Work task:
Copy out each line of the entries below in which the string "DDDDDD" appears.

Stored data entries:
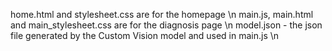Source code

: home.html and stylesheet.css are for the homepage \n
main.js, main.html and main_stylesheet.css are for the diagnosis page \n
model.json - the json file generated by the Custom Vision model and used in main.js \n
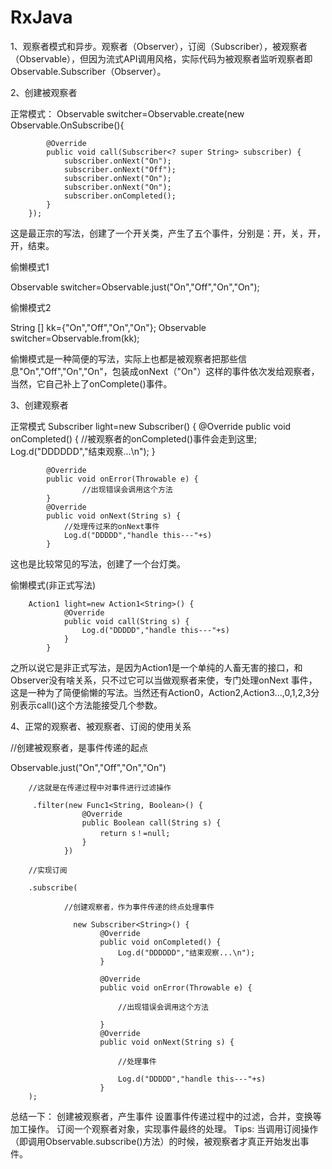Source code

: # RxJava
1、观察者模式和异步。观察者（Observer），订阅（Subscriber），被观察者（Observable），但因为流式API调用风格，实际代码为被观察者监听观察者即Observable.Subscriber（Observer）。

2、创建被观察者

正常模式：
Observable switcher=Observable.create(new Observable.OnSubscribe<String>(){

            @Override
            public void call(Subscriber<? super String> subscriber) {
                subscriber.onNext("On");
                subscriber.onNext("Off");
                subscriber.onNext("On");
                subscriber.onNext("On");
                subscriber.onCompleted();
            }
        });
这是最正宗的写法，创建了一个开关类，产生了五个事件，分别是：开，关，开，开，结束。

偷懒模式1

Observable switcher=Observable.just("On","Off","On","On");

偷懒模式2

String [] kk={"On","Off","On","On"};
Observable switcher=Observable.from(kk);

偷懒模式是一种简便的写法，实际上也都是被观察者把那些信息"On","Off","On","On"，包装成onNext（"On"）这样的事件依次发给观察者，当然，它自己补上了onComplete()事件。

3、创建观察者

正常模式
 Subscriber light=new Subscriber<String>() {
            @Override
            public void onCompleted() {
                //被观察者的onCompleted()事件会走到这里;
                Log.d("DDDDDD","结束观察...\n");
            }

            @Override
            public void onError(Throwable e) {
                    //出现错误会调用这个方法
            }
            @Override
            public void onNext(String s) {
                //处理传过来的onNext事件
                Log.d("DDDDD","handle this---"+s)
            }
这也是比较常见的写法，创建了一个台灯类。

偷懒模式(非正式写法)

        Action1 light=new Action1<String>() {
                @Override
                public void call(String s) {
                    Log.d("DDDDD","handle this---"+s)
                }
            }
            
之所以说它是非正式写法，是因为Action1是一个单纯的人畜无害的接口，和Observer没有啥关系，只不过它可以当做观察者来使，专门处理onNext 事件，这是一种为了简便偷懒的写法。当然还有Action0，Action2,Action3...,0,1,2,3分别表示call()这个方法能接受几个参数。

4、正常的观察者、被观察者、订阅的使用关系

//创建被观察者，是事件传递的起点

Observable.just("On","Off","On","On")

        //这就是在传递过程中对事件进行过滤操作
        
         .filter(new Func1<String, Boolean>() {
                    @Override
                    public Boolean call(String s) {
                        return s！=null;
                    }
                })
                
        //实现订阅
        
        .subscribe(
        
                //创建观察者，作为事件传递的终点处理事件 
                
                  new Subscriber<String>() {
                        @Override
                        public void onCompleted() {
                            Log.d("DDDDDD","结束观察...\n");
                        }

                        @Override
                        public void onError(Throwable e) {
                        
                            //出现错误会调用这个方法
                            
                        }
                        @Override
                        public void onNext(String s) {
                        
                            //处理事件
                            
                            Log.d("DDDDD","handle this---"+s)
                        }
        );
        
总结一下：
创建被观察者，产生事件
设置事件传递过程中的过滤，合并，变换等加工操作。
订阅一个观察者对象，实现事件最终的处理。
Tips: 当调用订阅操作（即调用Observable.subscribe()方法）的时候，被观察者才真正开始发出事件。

--

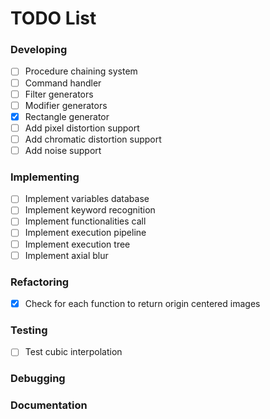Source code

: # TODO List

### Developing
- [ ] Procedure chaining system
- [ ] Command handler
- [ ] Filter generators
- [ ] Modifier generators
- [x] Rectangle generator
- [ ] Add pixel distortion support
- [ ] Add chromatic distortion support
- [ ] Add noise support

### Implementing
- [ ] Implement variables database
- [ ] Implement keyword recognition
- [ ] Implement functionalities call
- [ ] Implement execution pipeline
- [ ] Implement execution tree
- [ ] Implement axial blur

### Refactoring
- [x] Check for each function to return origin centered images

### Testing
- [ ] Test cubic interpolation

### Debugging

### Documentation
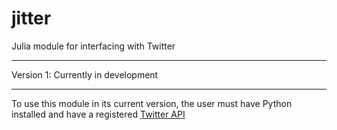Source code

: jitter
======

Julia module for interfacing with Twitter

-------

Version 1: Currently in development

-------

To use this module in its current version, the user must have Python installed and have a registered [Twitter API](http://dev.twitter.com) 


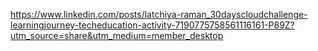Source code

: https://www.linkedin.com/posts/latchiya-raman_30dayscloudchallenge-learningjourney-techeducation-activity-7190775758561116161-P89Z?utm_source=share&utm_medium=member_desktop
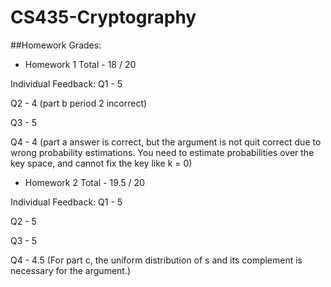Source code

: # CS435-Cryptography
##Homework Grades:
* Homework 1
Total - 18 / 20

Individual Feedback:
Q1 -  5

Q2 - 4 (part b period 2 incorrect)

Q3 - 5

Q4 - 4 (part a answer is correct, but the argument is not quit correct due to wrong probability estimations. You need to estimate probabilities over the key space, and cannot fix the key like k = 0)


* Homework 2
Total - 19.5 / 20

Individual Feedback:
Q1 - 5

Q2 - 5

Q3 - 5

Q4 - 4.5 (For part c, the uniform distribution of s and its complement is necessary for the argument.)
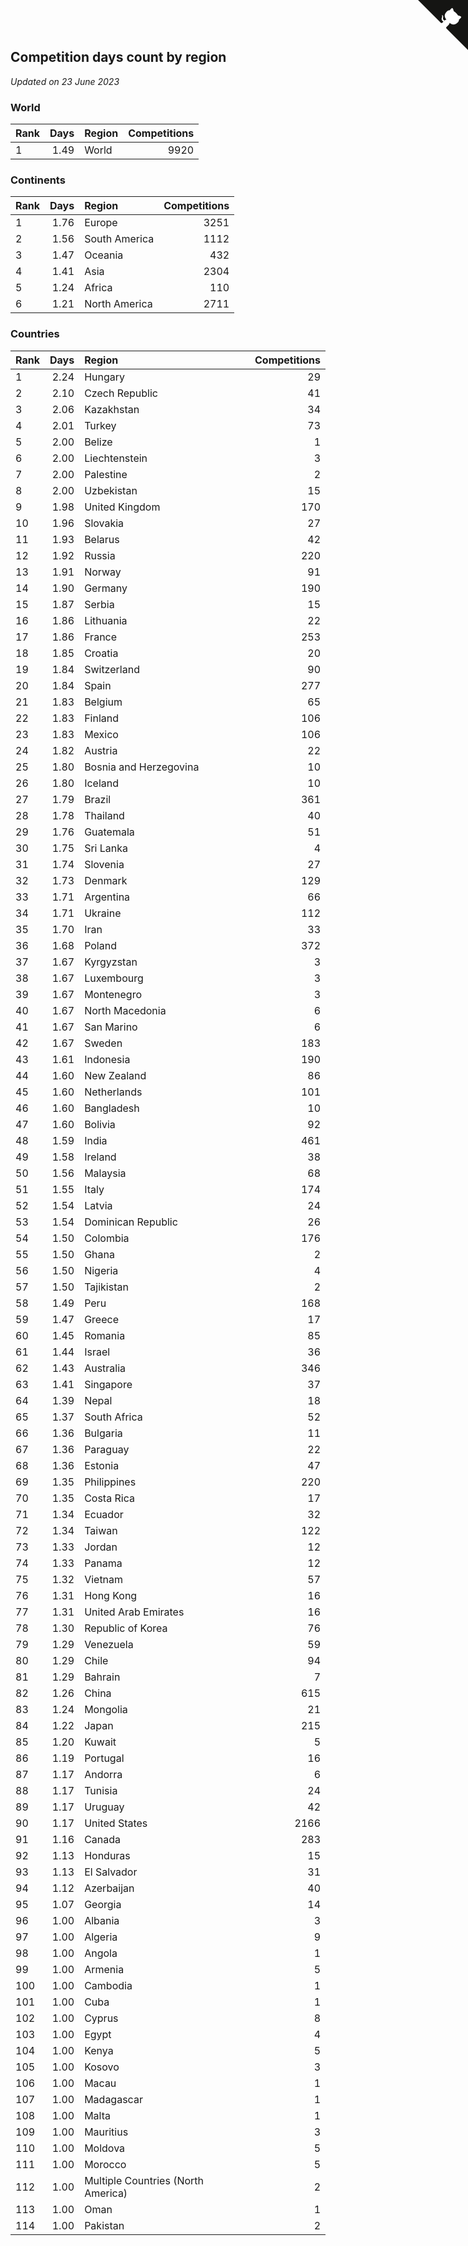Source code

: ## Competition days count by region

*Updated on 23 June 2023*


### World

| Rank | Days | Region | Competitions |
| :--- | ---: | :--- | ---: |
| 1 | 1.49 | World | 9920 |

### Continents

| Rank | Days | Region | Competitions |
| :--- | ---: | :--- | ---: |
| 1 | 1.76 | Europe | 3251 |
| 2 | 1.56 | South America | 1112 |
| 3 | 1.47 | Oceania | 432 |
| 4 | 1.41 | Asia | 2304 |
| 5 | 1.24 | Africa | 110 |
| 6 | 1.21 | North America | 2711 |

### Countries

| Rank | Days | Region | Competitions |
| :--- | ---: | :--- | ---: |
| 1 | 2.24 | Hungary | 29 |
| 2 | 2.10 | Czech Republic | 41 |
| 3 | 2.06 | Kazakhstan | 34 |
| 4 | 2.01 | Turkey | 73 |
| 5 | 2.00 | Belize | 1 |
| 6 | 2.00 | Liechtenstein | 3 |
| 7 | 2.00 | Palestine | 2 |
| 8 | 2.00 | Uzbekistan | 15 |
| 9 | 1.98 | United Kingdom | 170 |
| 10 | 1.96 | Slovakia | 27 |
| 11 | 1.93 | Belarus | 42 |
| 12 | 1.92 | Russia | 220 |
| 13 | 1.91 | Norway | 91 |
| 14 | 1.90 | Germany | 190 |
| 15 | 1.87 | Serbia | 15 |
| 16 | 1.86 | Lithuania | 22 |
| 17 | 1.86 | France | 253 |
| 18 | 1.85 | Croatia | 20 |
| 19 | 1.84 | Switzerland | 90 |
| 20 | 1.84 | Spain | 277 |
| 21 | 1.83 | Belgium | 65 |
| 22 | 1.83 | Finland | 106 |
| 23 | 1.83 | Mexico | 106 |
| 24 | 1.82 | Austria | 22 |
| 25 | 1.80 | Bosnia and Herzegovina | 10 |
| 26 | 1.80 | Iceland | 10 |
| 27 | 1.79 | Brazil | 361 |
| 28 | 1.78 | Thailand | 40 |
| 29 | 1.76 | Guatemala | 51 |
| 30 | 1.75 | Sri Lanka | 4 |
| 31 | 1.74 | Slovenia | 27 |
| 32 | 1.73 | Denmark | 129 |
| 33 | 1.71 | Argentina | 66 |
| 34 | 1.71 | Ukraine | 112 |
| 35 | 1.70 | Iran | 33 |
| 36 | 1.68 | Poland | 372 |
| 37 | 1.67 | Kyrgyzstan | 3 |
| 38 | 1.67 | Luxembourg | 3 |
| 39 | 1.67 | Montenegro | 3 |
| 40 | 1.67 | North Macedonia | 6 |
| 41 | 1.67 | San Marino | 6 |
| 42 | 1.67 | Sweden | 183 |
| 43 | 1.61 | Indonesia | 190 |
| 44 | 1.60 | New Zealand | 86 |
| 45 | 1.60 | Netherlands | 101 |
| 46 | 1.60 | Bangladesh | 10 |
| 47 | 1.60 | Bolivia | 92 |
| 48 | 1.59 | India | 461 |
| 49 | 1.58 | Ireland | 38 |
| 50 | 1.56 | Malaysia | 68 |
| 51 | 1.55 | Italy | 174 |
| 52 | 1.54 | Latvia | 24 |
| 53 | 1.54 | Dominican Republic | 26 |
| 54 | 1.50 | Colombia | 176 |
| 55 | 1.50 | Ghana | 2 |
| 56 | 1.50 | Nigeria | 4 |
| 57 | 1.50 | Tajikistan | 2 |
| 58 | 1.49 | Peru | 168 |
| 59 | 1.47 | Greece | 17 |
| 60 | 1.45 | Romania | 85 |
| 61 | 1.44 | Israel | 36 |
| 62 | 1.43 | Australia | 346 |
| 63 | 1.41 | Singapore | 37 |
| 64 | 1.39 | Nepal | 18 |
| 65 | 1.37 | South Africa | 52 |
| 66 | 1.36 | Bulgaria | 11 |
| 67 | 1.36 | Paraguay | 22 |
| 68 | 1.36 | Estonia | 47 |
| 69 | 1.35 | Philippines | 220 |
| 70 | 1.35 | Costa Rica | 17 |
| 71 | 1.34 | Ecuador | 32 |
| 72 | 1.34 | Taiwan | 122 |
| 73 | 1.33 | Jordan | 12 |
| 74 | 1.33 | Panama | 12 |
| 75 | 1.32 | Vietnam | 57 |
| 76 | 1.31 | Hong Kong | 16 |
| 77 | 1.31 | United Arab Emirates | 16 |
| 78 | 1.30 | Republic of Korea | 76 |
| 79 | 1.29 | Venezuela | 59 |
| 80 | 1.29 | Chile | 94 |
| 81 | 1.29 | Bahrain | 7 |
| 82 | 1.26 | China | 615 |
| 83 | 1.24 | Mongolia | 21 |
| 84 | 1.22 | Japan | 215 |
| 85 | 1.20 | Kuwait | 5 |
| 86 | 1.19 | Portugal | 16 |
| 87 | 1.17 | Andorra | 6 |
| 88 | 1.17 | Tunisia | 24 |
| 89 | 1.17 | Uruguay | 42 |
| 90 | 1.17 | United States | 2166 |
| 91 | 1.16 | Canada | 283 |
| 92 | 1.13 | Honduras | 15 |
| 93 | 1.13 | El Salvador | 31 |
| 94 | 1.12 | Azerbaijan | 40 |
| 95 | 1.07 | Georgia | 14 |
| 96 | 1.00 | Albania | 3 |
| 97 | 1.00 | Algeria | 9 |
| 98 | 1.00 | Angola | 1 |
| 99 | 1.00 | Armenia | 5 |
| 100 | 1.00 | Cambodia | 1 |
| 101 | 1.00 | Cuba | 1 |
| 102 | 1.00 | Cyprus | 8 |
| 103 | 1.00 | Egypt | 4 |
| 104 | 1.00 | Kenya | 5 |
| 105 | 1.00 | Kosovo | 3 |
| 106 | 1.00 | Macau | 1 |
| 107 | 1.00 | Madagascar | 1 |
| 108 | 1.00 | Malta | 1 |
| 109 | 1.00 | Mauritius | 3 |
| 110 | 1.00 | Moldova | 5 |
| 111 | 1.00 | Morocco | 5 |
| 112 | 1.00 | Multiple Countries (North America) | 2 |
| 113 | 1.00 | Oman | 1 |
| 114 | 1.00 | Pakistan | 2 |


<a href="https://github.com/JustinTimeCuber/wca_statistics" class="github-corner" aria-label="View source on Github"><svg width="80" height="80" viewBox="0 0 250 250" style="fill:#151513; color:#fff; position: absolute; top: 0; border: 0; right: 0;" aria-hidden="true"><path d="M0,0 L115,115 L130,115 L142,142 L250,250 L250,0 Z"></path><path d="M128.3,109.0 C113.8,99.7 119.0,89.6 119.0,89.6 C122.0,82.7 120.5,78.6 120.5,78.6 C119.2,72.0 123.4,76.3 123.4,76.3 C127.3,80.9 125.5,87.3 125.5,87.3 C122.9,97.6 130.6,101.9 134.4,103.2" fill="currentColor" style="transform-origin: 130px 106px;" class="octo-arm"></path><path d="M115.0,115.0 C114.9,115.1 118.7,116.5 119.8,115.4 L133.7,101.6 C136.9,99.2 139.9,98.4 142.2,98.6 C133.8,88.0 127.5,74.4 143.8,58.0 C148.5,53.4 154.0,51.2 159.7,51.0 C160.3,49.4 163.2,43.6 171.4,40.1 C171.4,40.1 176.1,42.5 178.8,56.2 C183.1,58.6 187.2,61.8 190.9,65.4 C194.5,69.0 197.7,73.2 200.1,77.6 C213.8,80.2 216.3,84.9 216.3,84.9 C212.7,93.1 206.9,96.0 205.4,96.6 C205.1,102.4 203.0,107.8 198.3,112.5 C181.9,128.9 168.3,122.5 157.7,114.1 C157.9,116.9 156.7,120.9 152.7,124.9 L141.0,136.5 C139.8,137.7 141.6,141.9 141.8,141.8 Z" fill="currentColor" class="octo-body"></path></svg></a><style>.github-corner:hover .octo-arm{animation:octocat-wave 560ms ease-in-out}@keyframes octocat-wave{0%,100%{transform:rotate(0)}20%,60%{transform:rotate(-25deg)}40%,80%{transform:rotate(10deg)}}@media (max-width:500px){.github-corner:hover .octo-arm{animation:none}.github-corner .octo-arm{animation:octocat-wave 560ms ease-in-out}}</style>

Result below:
                Log.d("DDDDDD","结束观察...\n");
                            Log.d("DDDDDD","结束观察...\n");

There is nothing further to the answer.